→ Action item
Only one stretch of the listing below is wanted. Begin at the line that has "solucionar problemas. Gratuito.", stop after the line that has "### Emerging (new signals, 1-2", and repeat every line in between exactly.

→ Record set
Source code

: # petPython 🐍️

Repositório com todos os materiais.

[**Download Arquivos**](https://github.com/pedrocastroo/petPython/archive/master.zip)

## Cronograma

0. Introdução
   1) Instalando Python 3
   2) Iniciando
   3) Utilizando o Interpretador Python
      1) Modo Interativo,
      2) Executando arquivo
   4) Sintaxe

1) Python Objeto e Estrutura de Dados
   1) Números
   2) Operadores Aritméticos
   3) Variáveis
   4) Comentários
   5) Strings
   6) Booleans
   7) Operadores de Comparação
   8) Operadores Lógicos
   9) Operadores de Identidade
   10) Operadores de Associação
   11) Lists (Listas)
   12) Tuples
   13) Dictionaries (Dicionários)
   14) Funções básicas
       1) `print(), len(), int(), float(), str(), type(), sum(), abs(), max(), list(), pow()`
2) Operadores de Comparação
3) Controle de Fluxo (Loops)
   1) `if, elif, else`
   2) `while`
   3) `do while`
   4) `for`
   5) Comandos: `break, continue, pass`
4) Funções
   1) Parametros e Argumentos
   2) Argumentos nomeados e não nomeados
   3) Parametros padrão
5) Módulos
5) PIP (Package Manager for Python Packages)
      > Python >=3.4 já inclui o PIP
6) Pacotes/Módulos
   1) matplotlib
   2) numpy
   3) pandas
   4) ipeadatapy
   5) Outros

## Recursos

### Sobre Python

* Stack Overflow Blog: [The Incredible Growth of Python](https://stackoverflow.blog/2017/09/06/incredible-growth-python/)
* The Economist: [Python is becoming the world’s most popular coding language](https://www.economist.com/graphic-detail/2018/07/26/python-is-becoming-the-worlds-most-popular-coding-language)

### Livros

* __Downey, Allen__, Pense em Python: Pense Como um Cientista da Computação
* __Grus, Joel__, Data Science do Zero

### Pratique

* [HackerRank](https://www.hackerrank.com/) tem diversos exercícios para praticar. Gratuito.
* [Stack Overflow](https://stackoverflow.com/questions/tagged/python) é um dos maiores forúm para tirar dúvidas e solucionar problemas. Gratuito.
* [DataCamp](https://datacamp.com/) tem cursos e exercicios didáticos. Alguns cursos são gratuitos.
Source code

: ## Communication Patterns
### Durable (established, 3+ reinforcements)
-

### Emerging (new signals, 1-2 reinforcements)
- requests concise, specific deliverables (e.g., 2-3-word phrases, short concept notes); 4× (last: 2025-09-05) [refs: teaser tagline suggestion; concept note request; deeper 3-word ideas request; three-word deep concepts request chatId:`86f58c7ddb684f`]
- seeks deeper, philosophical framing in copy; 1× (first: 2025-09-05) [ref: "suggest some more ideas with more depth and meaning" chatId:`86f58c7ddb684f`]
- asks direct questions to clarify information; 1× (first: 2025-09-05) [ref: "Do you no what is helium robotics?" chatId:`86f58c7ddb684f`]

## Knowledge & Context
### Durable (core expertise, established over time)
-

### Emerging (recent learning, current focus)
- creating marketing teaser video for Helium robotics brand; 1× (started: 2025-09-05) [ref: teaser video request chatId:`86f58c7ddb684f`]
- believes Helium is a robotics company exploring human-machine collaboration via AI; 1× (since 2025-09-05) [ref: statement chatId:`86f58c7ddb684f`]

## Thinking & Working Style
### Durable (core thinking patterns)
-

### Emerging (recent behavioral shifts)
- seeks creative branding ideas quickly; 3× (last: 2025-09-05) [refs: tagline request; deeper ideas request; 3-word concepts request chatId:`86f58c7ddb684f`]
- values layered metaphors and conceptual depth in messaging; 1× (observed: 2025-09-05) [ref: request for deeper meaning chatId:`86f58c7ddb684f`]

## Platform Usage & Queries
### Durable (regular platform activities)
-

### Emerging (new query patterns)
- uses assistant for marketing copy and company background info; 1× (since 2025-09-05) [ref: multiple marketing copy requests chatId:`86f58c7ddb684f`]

→ Finished exercise
* [Stack Overflow](https://stackoverflow.com/questions/tagged/python) é um dos maiores forúm para tirar dúvidas e solucionar problemas. Gratuito.
* [DataCamp](https://datacamp.com/) tem cursos e exercicios didáticos. Alguns cursos são gratuitos.
Source code

: ## Communication Patterns
### Durable (established, 3+ reinforcements)
-

### Emerging (new signals, 1-2 reinforcements)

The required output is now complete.